[Opening THE DATA section]
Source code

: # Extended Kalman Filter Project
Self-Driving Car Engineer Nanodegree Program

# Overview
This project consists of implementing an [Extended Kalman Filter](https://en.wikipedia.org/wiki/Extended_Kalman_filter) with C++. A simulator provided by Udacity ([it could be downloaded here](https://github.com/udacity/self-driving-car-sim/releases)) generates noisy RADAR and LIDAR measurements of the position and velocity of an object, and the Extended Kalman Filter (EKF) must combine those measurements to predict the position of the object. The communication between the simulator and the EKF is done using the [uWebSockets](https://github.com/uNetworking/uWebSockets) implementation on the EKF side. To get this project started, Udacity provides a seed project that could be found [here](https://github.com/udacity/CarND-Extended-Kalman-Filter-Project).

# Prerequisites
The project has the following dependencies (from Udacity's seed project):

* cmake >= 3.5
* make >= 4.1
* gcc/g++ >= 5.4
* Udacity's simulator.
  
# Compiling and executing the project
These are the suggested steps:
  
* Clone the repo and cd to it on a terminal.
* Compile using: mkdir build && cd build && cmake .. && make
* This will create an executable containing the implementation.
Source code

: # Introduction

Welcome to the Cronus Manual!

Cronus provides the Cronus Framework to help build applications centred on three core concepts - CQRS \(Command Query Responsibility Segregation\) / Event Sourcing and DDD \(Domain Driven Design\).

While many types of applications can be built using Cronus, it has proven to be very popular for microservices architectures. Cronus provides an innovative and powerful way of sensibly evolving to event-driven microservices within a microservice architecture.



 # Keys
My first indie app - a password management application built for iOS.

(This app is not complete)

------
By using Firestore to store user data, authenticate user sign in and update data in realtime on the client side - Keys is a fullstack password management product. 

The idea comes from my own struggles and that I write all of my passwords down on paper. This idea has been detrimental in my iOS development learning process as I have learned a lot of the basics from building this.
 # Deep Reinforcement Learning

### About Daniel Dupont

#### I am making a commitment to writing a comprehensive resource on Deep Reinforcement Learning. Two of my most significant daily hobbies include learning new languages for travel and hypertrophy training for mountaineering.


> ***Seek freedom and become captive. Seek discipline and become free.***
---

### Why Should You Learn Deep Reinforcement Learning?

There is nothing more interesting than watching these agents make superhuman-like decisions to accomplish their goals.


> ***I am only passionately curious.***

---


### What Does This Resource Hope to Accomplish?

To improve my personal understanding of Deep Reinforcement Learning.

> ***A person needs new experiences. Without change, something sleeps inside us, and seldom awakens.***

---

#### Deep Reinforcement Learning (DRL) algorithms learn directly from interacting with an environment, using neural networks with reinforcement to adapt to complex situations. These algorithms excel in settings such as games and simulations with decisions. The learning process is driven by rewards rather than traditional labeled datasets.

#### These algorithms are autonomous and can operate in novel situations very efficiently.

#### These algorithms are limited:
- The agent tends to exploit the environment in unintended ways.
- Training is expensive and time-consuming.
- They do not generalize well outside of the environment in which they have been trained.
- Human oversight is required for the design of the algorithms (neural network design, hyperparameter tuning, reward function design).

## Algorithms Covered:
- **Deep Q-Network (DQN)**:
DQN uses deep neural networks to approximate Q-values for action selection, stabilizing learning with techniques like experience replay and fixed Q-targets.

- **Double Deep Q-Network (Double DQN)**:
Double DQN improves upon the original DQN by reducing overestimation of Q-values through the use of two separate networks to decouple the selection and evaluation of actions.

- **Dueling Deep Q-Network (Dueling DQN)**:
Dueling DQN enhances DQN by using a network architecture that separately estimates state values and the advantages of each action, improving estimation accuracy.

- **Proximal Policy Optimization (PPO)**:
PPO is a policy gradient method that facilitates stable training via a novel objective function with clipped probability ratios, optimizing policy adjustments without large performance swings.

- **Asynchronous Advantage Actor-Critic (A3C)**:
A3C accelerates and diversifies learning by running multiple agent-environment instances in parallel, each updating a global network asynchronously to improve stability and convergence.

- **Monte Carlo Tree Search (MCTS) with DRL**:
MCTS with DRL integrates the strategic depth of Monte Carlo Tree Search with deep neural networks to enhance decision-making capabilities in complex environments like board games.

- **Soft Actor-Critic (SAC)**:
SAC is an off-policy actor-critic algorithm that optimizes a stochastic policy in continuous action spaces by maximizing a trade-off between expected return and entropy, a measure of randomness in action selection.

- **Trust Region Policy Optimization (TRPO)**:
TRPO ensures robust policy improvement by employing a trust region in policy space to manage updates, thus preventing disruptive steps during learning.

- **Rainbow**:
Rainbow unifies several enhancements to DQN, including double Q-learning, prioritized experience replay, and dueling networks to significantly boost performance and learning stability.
[Closing THE DATA section]
[Opening THE DATA section]
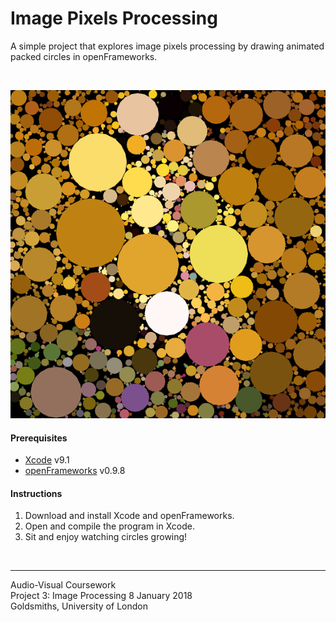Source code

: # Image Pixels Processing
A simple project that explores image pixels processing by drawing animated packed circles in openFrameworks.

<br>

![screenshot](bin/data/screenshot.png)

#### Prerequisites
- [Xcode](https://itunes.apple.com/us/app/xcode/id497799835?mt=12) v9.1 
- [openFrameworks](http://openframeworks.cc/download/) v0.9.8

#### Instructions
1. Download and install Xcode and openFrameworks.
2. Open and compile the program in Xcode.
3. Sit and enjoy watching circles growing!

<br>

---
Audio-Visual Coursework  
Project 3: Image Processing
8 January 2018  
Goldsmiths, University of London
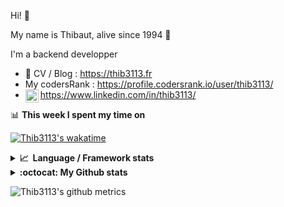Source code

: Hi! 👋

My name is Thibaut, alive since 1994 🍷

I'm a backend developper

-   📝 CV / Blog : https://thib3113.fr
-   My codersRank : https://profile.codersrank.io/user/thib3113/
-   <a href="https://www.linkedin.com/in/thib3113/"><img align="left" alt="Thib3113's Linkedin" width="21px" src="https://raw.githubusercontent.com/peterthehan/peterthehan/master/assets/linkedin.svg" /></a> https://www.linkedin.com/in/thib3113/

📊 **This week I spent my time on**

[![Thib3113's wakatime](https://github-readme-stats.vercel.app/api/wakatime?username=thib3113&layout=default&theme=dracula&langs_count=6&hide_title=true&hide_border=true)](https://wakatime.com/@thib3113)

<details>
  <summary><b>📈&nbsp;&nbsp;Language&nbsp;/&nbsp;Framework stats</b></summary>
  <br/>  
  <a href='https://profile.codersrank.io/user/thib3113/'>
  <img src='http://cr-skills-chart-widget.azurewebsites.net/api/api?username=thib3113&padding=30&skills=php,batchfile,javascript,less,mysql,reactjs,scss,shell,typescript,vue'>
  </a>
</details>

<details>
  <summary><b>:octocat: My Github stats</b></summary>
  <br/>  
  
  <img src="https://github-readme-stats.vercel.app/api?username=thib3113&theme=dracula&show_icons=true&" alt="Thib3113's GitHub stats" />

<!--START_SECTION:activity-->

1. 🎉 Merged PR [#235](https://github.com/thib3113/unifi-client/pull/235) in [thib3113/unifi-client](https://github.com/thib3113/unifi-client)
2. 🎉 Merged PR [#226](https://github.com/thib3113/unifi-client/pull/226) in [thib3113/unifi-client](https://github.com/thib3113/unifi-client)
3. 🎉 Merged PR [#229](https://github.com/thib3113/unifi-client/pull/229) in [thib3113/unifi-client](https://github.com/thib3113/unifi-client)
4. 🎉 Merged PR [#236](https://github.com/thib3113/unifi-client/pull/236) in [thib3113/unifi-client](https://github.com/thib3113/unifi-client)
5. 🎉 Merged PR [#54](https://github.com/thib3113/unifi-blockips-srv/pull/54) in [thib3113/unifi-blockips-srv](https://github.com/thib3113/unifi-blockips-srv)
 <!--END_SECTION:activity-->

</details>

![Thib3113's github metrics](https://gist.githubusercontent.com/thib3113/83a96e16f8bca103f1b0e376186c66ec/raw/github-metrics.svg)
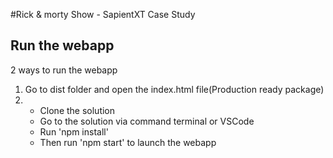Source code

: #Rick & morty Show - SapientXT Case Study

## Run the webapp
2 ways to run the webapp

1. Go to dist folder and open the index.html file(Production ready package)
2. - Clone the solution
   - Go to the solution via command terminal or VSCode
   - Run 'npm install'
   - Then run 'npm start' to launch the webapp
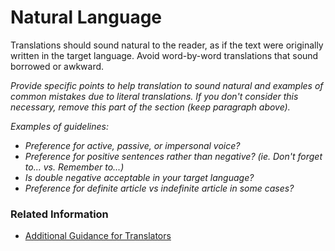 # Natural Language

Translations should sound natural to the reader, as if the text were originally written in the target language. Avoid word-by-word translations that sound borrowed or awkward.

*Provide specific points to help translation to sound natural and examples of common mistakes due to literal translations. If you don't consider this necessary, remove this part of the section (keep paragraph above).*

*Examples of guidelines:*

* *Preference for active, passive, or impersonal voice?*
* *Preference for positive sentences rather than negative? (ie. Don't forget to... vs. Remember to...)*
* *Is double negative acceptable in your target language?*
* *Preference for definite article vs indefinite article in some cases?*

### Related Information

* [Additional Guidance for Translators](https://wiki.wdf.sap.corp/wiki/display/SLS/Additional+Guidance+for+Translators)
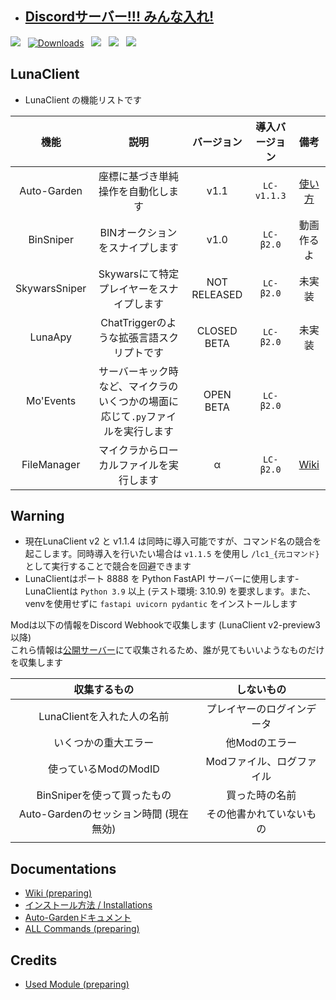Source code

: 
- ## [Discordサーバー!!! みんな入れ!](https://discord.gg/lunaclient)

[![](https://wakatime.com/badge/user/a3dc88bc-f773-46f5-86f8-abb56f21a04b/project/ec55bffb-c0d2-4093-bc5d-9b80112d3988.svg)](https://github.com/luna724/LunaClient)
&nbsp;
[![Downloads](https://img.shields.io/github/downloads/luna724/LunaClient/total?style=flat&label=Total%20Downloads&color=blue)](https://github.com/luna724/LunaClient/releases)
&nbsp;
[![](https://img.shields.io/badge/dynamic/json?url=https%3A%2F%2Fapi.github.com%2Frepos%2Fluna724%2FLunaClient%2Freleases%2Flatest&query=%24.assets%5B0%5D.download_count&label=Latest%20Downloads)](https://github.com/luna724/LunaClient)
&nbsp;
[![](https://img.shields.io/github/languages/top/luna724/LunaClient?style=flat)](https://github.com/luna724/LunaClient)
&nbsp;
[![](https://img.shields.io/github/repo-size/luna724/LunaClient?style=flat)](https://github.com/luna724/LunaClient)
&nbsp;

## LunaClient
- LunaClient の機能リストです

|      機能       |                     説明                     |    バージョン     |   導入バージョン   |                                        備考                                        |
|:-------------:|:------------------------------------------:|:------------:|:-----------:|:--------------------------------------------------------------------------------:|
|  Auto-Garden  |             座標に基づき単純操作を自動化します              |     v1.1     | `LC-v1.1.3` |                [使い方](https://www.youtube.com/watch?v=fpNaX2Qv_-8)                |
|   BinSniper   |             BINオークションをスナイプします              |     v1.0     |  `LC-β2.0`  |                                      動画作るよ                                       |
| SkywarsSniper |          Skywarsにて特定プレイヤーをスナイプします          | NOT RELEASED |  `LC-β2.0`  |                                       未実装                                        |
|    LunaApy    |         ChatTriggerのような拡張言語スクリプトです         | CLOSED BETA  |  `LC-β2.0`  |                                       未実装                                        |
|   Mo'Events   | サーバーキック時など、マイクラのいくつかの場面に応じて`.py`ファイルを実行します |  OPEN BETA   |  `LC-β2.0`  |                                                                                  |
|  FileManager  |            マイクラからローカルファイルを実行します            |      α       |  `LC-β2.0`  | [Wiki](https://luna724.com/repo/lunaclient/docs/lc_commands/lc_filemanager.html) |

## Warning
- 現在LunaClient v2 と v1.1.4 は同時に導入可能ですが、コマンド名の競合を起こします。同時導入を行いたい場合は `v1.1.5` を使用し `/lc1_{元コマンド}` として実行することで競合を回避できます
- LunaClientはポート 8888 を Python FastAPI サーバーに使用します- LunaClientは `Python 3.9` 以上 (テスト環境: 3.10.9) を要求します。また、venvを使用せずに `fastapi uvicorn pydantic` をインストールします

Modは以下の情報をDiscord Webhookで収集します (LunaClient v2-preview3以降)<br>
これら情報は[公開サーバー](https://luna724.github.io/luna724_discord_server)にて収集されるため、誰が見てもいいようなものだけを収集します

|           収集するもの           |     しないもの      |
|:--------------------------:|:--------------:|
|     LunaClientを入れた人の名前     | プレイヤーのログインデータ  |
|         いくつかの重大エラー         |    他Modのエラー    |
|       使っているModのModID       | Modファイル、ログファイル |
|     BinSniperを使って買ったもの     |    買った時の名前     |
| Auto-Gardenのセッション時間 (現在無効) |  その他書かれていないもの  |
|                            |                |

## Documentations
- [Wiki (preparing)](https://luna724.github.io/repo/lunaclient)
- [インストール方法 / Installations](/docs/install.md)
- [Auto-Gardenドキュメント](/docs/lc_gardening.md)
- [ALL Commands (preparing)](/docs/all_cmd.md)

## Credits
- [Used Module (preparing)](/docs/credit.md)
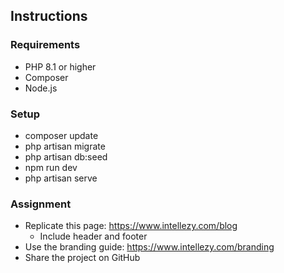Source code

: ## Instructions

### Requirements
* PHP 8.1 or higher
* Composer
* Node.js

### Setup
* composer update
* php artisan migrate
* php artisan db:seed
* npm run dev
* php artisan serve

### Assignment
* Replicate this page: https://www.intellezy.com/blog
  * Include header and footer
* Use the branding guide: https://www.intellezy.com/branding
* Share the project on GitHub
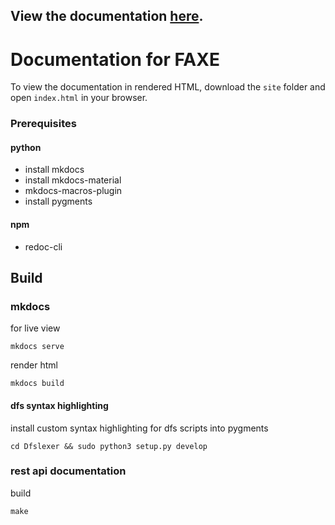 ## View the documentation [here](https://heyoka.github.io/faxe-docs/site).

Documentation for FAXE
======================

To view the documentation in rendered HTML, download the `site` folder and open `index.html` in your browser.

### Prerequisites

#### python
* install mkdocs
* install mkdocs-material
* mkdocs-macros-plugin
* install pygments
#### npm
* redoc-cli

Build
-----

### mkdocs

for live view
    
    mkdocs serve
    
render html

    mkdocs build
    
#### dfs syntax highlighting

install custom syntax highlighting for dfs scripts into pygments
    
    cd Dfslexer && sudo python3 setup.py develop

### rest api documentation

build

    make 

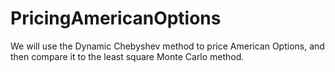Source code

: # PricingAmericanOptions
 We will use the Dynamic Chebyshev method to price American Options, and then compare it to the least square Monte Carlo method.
[Closing THE DATA section]
DIRECTIONS: State how many lines of the records above contain the word "Optimization", giving only that number.

ANSWER SECTION: 2